If English is your native language, make sure you give your parents a big hug next time you see them: they saved you from the horror of learning English as a second language. The complexity of English seems custom-made to vex poor Japanese ESL learners like my wife, who struggles with the language even after all these years. Once someone in the U.S. told her, “You’re from Japan? Neat!” and she replied, “No, I have a job” — she’d confused the normal English adjective with NEET, as in Japan’s legendary hikikomori shut-ins. Then there was the time we were in the drive-thru and she saw the CLEARANCE sign, indicating the maximum height of cars that could pass through, and she wondered if McDonald’s was allowed to sell old food at discounted “clearance” prices like that. The combination of fewer sounds in Japanese compared with English and the lack of plurals makes it easy to confuse the word “chopsticks” with ChapStick lip balm, and there’s an enormous potential for L/R confusion, like the time she asked for some “gross” lipstick.
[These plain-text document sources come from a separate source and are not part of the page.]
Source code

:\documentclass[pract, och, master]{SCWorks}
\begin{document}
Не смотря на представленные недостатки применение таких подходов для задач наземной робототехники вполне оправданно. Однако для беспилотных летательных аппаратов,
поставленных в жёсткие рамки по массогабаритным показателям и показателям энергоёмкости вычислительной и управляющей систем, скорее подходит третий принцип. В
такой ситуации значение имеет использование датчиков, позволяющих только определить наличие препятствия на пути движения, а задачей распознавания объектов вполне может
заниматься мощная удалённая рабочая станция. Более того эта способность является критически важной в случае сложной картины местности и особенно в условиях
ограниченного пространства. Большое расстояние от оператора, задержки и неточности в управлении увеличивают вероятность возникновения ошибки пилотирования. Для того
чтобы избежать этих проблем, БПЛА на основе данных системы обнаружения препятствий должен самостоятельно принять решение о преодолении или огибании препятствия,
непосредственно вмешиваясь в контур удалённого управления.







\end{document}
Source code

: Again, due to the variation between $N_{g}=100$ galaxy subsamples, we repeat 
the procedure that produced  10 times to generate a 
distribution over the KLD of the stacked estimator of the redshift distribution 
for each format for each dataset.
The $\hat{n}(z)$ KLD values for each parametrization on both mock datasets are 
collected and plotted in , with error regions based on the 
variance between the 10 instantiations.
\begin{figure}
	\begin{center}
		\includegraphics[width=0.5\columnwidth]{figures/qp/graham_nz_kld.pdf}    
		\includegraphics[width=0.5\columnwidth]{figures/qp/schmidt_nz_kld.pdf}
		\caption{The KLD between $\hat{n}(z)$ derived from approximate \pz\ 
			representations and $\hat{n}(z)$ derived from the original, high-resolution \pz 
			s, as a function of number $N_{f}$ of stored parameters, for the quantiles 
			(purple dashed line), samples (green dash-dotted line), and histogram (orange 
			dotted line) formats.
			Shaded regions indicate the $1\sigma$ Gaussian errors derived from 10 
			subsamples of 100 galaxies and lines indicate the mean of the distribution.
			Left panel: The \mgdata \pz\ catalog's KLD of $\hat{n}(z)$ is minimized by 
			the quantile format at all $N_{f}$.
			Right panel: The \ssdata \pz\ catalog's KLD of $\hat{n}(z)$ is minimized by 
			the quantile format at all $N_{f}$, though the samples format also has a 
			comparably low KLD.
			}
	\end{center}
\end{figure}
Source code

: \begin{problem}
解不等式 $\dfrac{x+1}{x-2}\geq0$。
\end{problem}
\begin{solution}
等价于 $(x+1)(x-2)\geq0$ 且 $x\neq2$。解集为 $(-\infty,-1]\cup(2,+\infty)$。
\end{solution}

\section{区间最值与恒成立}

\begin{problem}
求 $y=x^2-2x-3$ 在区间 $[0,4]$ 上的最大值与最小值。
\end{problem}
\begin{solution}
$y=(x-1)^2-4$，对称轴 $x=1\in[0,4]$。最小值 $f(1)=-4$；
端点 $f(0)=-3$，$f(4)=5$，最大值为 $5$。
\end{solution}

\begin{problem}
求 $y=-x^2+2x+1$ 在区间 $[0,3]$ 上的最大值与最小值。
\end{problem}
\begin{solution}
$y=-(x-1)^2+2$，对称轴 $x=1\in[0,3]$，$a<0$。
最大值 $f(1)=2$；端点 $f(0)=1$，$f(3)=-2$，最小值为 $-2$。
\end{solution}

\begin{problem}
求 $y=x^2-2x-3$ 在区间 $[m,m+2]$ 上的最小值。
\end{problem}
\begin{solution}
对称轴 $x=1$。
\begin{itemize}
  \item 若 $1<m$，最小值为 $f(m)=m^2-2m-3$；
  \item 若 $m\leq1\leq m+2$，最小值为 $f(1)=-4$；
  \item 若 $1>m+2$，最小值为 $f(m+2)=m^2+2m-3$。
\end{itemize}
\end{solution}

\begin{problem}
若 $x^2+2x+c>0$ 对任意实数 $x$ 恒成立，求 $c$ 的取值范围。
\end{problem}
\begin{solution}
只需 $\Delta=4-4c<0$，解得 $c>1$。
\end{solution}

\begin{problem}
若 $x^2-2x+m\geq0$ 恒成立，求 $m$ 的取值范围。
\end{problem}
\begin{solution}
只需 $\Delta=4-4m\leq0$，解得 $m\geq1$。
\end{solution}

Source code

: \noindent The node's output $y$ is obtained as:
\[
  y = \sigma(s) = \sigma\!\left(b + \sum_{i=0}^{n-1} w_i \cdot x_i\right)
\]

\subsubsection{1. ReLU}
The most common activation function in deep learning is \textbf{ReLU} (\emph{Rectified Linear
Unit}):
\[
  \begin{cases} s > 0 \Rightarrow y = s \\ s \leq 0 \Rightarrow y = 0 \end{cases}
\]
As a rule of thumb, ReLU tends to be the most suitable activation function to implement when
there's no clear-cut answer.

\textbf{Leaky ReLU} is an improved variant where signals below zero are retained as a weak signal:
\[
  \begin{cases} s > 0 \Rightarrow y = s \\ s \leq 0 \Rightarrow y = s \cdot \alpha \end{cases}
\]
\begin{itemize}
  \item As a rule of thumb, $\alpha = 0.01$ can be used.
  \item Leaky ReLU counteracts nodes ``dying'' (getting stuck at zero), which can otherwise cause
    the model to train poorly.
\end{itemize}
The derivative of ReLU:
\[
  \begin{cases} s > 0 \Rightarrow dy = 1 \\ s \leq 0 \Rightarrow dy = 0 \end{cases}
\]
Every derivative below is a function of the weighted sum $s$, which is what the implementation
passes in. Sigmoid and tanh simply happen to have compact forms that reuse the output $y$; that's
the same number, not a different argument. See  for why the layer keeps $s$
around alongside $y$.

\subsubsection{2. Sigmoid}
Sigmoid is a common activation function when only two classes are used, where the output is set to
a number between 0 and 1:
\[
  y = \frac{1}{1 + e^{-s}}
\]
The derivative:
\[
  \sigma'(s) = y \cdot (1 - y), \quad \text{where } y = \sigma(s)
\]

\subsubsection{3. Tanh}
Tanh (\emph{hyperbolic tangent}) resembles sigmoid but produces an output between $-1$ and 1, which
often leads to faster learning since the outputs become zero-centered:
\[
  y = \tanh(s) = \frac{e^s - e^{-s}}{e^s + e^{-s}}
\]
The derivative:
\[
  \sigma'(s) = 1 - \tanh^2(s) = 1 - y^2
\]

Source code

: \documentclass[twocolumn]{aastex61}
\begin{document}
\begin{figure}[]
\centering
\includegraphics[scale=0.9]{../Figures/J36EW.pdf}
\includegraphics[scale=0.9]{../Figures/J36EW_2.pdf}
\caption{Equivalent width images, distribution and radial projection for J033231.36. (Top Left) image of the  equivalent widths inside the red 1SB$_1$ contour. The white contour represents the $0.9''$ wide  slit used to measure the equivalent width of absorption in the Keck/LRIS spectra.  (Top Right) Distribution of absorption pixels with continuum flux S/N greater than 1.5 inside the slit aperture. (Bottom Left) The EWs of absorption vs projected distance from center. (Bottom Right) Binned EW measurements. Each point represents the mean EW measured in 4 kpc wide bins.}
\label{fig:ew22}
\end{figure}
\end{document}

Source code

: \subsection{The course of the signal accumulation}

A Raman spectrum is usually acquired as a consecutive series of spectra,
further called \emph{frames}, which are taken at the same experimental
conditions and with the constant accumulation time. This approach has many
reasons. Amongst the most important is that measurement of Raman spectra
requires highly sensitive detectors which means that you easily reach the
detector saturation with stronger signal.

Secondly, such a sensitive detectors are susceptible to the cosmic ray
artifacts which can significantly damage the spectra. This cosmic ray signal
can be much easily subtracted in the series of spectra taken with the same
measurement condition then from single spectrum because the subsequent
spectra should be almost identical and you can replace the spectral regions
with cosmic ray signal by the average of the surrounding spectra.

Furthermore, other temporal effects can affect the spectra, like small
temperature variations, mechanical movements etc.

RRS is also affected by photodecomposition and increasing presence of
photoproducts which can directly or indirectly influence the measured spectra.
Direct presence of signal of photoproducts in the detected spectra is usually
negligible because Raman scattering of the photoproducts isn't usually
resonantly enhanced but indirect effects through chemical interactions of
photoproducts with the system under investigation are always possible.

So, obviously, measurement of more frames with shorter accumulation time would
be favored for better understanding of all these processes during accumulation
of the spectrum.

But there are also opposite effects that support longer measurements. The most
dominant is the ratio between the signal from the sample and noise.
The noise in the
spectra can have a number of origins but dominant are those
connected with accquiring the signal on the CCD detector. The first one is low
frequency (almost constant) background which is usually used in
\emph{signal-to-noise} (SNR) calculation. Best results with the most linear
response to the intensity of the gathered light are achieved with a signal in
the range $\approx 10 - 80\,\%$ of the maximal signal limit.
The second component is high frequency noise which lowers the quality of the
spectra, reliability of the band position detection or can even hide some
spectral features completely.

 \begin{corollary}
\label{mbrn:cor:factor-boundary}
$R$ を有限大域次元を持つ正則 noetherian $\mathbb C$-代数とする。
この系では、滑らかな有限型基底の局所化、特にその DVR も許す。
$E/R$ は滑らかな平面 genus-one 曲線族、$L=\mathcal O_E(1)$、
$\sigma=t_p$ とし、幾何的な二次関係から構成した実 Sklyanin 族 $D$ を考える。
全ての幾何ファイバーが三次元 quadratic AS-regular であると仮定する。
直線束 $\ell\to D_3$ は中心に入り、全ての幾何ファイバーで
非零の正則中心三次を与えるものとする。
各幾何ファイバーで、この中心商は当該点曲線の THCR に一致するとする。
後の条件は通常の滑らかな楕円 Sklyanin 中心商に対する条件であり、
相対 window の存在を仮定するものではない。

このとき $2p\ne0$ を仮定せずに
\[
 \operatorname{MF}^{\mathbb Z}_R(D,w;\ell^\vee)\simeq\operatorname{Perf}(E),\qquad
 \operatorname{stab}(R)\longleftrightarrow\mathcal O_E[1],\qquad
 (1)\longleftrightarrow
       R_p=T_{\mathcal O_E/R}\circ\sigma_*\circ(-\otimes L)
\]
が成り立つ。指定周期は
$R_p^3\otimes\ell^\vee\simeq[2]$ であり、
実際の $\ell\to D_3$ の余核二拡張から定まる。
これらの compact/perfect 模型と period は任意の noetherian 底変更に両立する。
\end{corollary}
Of course, I’ve managed to put my foot in my mouth in Japanese plenty of times, too, like the time I confused hinan (to evacuate, to escape) and hinin (to use contraceptive) when talking with a pretty girl (facepalm).
So to any readers who didn’t learn English as your first language, how hard was it? Do the Japanese inherently have more difficulty with it or is it maddening for everyone?
English is a very difficult language for Japanese to master.